Al Jadid regularly publishes scores of reviews of the latest books on the Arab world and Arab America, across all scholastic disciplines. Al Jadid’s book news and reviews extend also to books published in Arabic, as well as offering the latest overview in English of Arabic books, a section that made the magazine a valuable source to librarians and scholars.
The editor of Al Jadid, Elie Chalala, is an adjunct professor of political science at Santa Monica College, where he teaches politics and history of the Middle East. He has published articles on Middle East issues in books, professional journals, and in US and international publications. Covering the rich field of Arab arts and culture, Chalala says, has been challenging on two fronts: “In the US we’ve had the demonizing and marginalizing of Arabs; in the Arab world, we have censorship issues, wars, civil strife, the vestiges of the colonial mentality, and the endless peace process. All of these factors impact and shape culture, and often find their most poignant, elegant expression in the arts.”
“Arab media have often been dismissed for not delivering credibility,” he says. “If we are to be taken seriously, we must remedy this.” Despite the obstacles, he is optimistic: “Our challenge is to increase the awareness that Arab arts and culture continue to flourish, despite the many obstacles in the United States, the Arab world and elsewhere. In the Arab world, literature is flourishing, despite the various restrictions on freedom of expression, from both governments and reactionary elements in Arab societies.
Al Jadid is committed to bringing state-of-the-art coverage of all these dimensions of the Arab cultural scene, and has distinguished itself with lively debates between secular and religious, traditional and modernist voices.” First published in November 1995 as a monthly, Al Jadid switched to a quarterly format in 1997.

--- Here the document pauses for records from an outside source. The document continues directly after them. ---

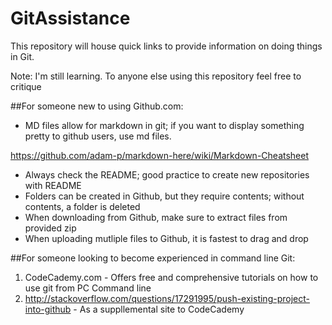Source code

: # GitAssistance
This repository will house quick links to provide information on doing things in Git.

Note: I'm still learning.  To anyone else using this repository feel free to critique 

##For someone new to using Github.com:
* MD files allow for markdown in git; if you want to display something pretty to github users, use md files.

https://github.com/adam-p/markdown-here/wiki/Markdown-Cheatsheet
* Always check the README; good practice to create new repositories with README
* Folders can be created in Github, but they require contents; without contents, a folder is deleted
* When downloading from Github, make sure to extract files from provided zip
* When uploading mutliple files to Github, it is fastest to drag and drop



##For someone looking to become experienced in command line Git:
1. CodeCademy.com - Offers free and comprehensive tutorials on how to use git from PC Command line
2. http://stackoverflow.com/questions/17291995/push-existing-project-into-github - As a suppllemental site to CodeCademy
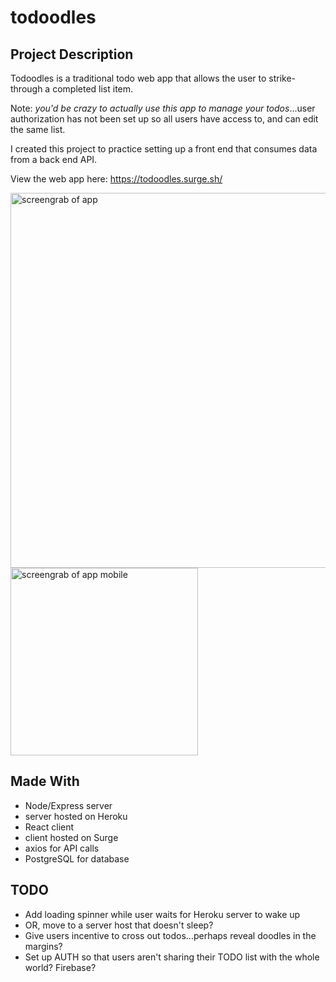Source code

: # todoodles

## Project Description

Todoodles is a traditional todo web app that allows the user to strike-through a completed list item. 

Note: _you'd be crazy to actually use this app to manage your todos_...user authorization has not been set up so all users have access to, and can edit the same list.

I created this project to practice setting up a front end that consumes data from a back end API. 

View the web app here: https://todoodles.surge.sh/

<img src="https://i.imgur.com/nfcMyKs.png" width="600" alt="screengrab of app">
<img src="https://i.imgur.com/2evJ3pF.png" width="300" alt="screengrab of app mobile">


## Made With
- Node/Express server
- server hosted on Heroku
- React client
- client hosted on Surge
- axios for API calls
- PostgreSQL for database

## TODO
- Add loading spinner while user waits for Heroku server to wake up
- OR, move to a server host that doesn't sleep?
- Give users incentive to cross out todos...perhaps reveal doodles in the margins?
- Set up AUTH so that users aren't sharing their TODO list with the whole world? Firebase?

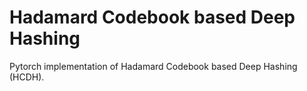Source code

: # Hadamard Codebook based Deep Hashing

Pytorch implementation of Hadamard Codebook based Deep Hashing (HCDH).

To give you an idea of the variety of subjects dealt with in Al Jadid, here are the titles of a few articles published in the current, Winter 2002, issue of the magazine: “Architectural reflections on the United Arab Emirates”, by Samir Mattar; “Torture, imprisonment and political assassination”, by Sabry Hafez; Fouad al-Khoury on “Photography in the Arab world”, interviewed by Brigitte Caland; Reichmuth on “Sufism: inexplicable states and political links”, interviewed by Sabah Zwein and a film review on “War photographer,” by Judith Gabriel.
Apart from these. the current issue contains reviews of as many as thirteen books and a special issue of the WLT Journal on Contemporary Arab Literature. The books reviewed include Dictionary of painting in Lebanon, by Michel Fani; Lebanon, 1880-1914: the photographic studio of Ghazir by Michel Fani; The living Cairo, stones of Cairo by Jaroslav Dobrowolski; Iraq since 1958: from revolution to dictatorship by Marion Farouk-Sluglett and Peter Sluglett; Repression and power: satirical novel recounting 1970s’ Egypt by Sun’allah Ibrahim; Afghanistan: assassinated memory, edited by Olivier Weber; Beyond colonialism and nationalism in the Maghreb edited by Ali Abdullatif Ahmida, and Coming of age in Syria: turbulence of cultural change by Ammar Abdulhamid.